As we reach one year since the beginning of Russia's invasion of Ukraine, it is more important than ever to remember that this massive tragedy has far-reaching human consequences. Historical moments like these require sustained attention, interest, and effort. In order to better understand the impacts of the war in Ukraine, we asked our employee Viktoriia Klymenko, a native Ukrainian who lives in Kyiv, about how her life has been affected by the invasion.
What is your typical day like as the war has progressed? Is there a typical day?
I would probably say that the day starts with an air raid. Then comes anxiety and the sounds of explosions. You try to understand whether it was a missile strike or the air defense working. Then you go to have breakfast, but you realize that you have no power and everything is on electricity. That's why you put a gas cylinder for hiking in the middle of the kitchen and prepare breakfast.
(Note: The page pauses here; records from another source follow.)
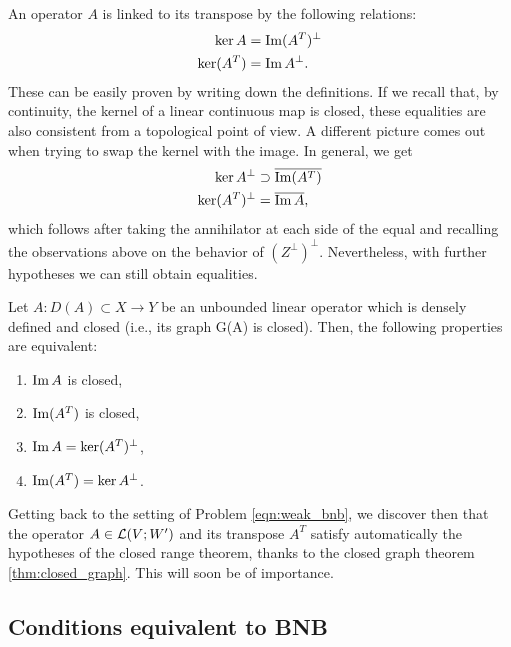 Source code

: An operator $A$ is linked to its transpose by the following relations:
\begin{align}
	\ker A &= \operatorname{Im} (A^T)^\perp \\
	\ker (A^T) &= \operatorname{Im} A^\perp.
\end{align}
These can be easily proven by writing down the definitions. If we recall that, by continuity, the kernel of a linear continuous map is closed, these equalities are also consistent from a topological point of view. A different picture comes out when trying to swap the kernel with the image. In general, we get
\begin{align}
	\ker A^\perp &\supset \overline{\operatorname{Im} (A^T)} \\
	\ker (A^T)^\perp &= \overline{\operatorname{Im} A},
\end{align}
which follows after taking the annihilator at each side of the equal and recalling the observations above on the behavior of $(Z^\perp)^\perp$. Nevertheless, with further hypotheses we can still obtain equalities.

\begin{theorem}\label{thm:closed_range}
	Let $A: D(A) \subset X \to Y$ be an unbounded linear operator which is densely defined and closed (i.e., its graph G(A) is closed). Then, the following properties are equivalent:
	\begin{enumerate}
		\item $\operatorname{Im} A$ is closed,
		\item $\operatorname{Im} (A^T)$ is closed,
		\item $\operatorname{Im} A = \ker (A^T)^\perp$,
		\item $\operatorname{Im} (A^T) = \ker A^\perp$.
	\end{enumerate}
\end{theorem}

Getting back to the setting of Problem \eqref{eqn:weak_bnb}, we discover then that the operator $A \in \mathcal{L}(V;W')$ and its transpose $A^T$ satisfy automatically the hypotheses of the closed range theorem, thanks to the closed graph theorem \ref{thm:closed_graph}. This will soon be of importance.


\subsection{Conditions equivalent to BNB}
With massive attacks on power infrastructure, blackouts are scheduled across the country. At first, it was tough to adapt because there were frequent emergency shutdowns, and in fact, I could only have two hours of power a day. And there is no electricity, so there is no connection. Therefore, we all learned to work in supermarkets, gas stations, and cafés - wherever there is a generator and Wi-Fi. Restaurants have also adapted. We often have candlelit dinners. I think Ukrainians have already become the most efficient nation that can do work in a record short amount of time while there is light.
During air raids, Ukrainians arrange impromptu concerts in the subway and bomb shelters. Our spirit cannot be broken.
Imagine listening to this 5 or 6 times per day.
How do you handle the daily reports of/scenes of destruction in your country?
At first, it was tough; I had no idea what non-humans we were dealing with. There was some naive belief that Russia knew how to fight by the rules. The first severe shock was Bucha. I remember how, on the day when the news reports came out, I burst into tears right at the team meeting and couldn't stop. I am from Bucha’s district, and looking at these photos, I understood that it could have been me, my sister, a friend, my father, or my mother. Not only that, but I was just lucky because I managed to leave at the beginning of March. Survivor's guilt is now with me forever.
When genocide becomes a daily reality, in order not to go crazy, I simply turn off my feelings. But still, every time I ask, "What is it for, and how is that possible?" the Russians invent new types of terror every time. Now it's missile attacks on residential buildings. Every time, I think it is impossible to hate more. It turns out you can. We all live with the understanding and awareness that a Russian missile can kill us at any moment. But we are used to even this.
What keeps you and your fellow citizens fighting as this war drags on?
Everything is quite simple: We have no other choice. If Russia surrenders, there will be no war; if Ukraine surrenders, there will be no Ukraine. We cannot allow this. We want to put an end to this century-long war with Russian oppression. Sometimes, we convince ourselves that we are one day closer to our victory. It gets easier.
I once read a military man's interview and remembered his words: "You are tired of the war, and I am tired of saying goodbye to life." We are losing our best people in this war, and we cannot allow this sacrifice to be in vain. That is why we continue to fight.
As a young citizen of Ukraine, what do you want to say to the rest of the world?
Stop calling it "Putin's war," and stop putting all the responsibility on him. 71% of Russians feel proud because of the war with Ukraine and the genocide of the Ukrainian people. At the same time, 86.6% of Russians support a potential attack by the Russian Federation on the territory of EU countries.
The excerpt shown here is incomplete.